Learn to Think Like a Buyer
You’ve built a great business with love and care. It has grown larger than you’d ever imagined,
and generates a nice profit that has allowed you and your family to live comfortably. Now
you’re ready to sell. You assume there’s a buyer out there who will pay you a fair price and
then nurture the company with the same attention you have. What’s more, selling the business
is a major part of your retirement plan.
Needless to say, buyers look at businesses differently than sellers. So to achieve the outcome
you want, it’s important to think like buyers and understand how they evaluate a business.
What Buyers Look For
There are many types of buyers: strategic and financial, individuals, companies, and private
equity funds. Despite differences, all buyers consider how much they’ll invest to acquire a
business, the amount of risk they’ll bear and the potential return on their investment. To
evaluate an opportunity, buyers focus on three major areas:
1. Cost and Terms.
What will it take to acquire the business? How much cash and how
much debt? What are the deal’s terms and conditions?
We’ll focus on one standout issue: the amount of cash required to make the deal. By
decreasing the cash requirement and increasing the acceptable debt portion, a seller can
make its’ company more attractive and perhaps even increase its’ selling price.

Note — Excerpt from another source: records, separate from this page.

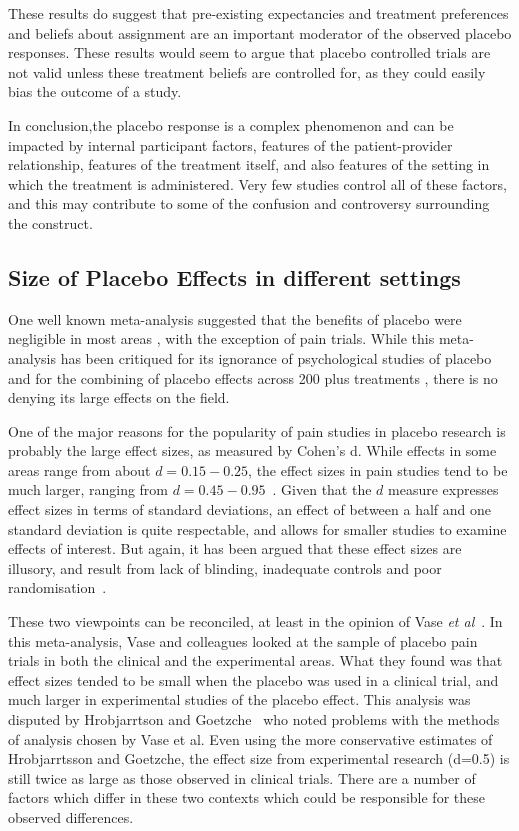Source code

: These results do suggest that pre-existing expectancies and treatment preferences and beliefs about assignment are an important moderator of the observed placebo responses. These results would seem to argue that placebo controlled trials are not valid unless these treatment beliefs are controlled for, as they could easily bias the outcome of a study. 


In conclusion,the placebo response is a complex phenomenon and can be impacted by internal  participant factors, features of the patient-provider relationship, features of the treatment itself, and also features of the setting in which the treatment is administered. Very few studies control all of these factors, and this may contribute to some of the confusion and controversy surrounding the construct. 

\subsection{Size of Placebo Effects in different settings}

One well known meta-analysis suggested that the benefits of placebo were negligible in most areas \cite{hrobjartsson2001}, with the exception of pain trials. While this meta-analysis has been critiqued for its ignorance of psychological studies of placebo \cite{Evans2003, Stewart-Williams2004b}  and for the combining of placebo effects across 200 plus treatments \cite{Wickramasekera2001}, there is no denying its large effects on the field. 

One of the major reasons for the popularity of pain studies in placebo research is probably the large effect sizes, as measured by Cohen's d. While effects in some areas range from about $d=0.15-0.25$, the effect sizes in pain studies tend to be much larger, ranging from $d=0.45-0.95$~\cite{Vase2002}. Given that the $d$ measure  expresses effect sizes in terms of standard deviations, an effect of between a half and one standard deviation is quite respectable, and allows for smaller studies to examine effects of interest.  But again, it has been argued that these effect sizes are illusory, and result from lack of blinding, inadequate controls and poor randomisation~\cite{hrobjartsson2003,Kienle1997}. 

These two viewpoints can be reconciled, at least in the opinion of Vase \textit{et al}~\cite{Vase2002}. In this meta-analysis, Vase and colleagues looked at the sample of placebo pain trials in both the clinical  and  the experimental areas. What they found was that effect sizes tended to be small when the placebo was used in a clinical trial, and much larger in experimental studies of the placebo effect. This analysis was disputed by Hrobjarrtson and Goetzche~\cite{hrobjartsson2003} who noted problems with the methods of analysis chosen by Vase et al. Even using the more conservative estimates of Hrobjarrtsson and Goetzche, the effect size from experimental research (d=0.5) is still twice as large as those observed in clinical trials. There are a number of factors which differ in these two contexts which could be responsible for these observed differences.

The biggest fact directly affecting a deal’s attractiveness is the asset base. Simply put,
the more the buyer can borrow against (or for post-transaction capital), the less cash it
needs upfront. As collateral, banks usually accept land, buildings, equipment, inventory
and accounts receivable. Many entrepreneurs have purchased the land their business
resides on and leased it to the company. An often unanticipated side effect is that this
structure reduces the company’s asset base, thereby decreasing the amount of debt
leverage the seller can obtain.
Another way sellers can reduce the buyer’s initial cash requirement is by accepting part
of the purchase price over time. Commonly known as “seller paper”, this can do a great
deal to lubricate the sale.
2. Continuity.
Will the business continue to operate similarly after the sale? Much of the
risk of buying a company relates to continuity. For example:
- The current owner has personal relationship with customers, distributors or vendors
that the new owners may have to struggle to maintain,
- The owner has special expertise that is undocumented and difficult to learn,
- Key personnel aren’t committed to staying, or
- Offshore competition looms.
Sellers armed with sold responses to these types of continuity concerns are more likely
to get their desired price. Even if you don’t want to sell your business for a few years,
take steps now to ensure it can run smoothly without your personal involvement. That
independence could be worth millions when you sell.
3. Growth.
Are there unexploited opportunities? You may have focused your sales efforts
in one geographic region, but there may be many opportunities to take the product
national or international. A buyer that believes it can increase revenues substantially will
pay more for the business than one that believes the current owners have already
maximized opportunities.
What Sellers Should Do
It may seem counterintuitive, but the things you may be most proud of can work against
getting the best price for your company. Not many entrepreneurs like to boast that their
company could run just fine without them or that there are plenty of opportunities they’ve failed
to exploit. Yet these may be the very factors buyers seek, along with lower cash requirements.